→ RECORDS FOR THE EXERCISE
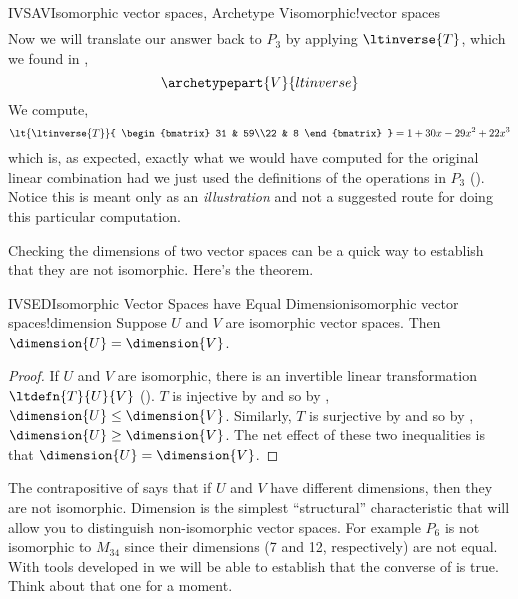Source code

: \begin{example}{IVSAV}{Isomorphic vector spaces, Archetype V}{isomorphic!vector spaces}
\begin{align*}
%
\end{align*}
%
Now we will translate our answer back to $P_3$ by applying $\ltinverse{T}$, which we found in ,
%
\begin{equation*}
\archetypepart{V}{ltinverse}
\end{equation*}
%
We compute,
%
\begin{equation*}
\lt{\ltinverse{T}}{
\begin{bmatrix}
31 & 59\\22 & 8
\end{bmatrix}
}
=1+30x-29x^2+22x^3
\end{equation*}
%
which is, as expected, exactly what we would have computed for the original linear combination had we just used the definitions of the operations in $P_3$ ().  Notice this is meant only as an {\em illustration} and not a suggested route for doing this particular computation.
%
\end{example}
%
Checking the dimensions of two vector spaces can be a quick way to establish that they are not isomorphic.  Here's the theorem.
%
\begin{theorem}{IVSED}{Isomorphic Vector Spaces have Equal Dimension}{isomorphic vector spaces!dimension}
Suppose $U$ and $V$ are isomorphic vector spaces.  Then $\dimension{U}=\dimension{V}$.
\end{theorem}
%
\begin{proof}
If $U$ and $V$ are isomorphic, there is an invertible linear transformation $\ltdefn{T}{U}{V}$ ().  $T$ is injective by  and so by , $\dimension{U}\leq\dimension{V}$.  Similarly, $T$ is surjective by  and so by , $\dimension{U}\geq\dimension{V}$.  The net effect of these two inequalities is that $\dimension{U}=\dimension{V}$.
\end{proof}
%
The contrapositive of  says that if $U$ and $V$ have different dimensions, then they are not isomorphic.  Dimension is the simplest ``structural'' characteristic that will allow you to distinguish non-isomorphic vector spaces.  For example $P_6$ is not isomorphic to $M_{34}$ since their dimensions (7 and 12, respectively) are not equal.  With tools developed in  we will be able to establish that the converse of  is true.  Think about that one for a moment.
%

→ INSTRUCTIONS FOR THE TASK
Return each line of the listing that holds the word "establish".

→ YOUR RESPONSE
Checking the dimensions of two vector spaces can be a quick way to establish that they are not isomorphic.  Here's the theorem.
The contrapositive of  says that if $U$ and $V$ have different dimensions, then they are not isomorphic.  Dimension is the simplest ``structural'' characteristic that will allow you to distinguish non-isomorphic vector spaces.  For example $P_6$ is not isomorphic to $M_{34}$ since their dimensions (7 and 12, respectively) are not equal.  With tools developed in  we will be able to establish that the converse of  is true.  Think about that one for a moment.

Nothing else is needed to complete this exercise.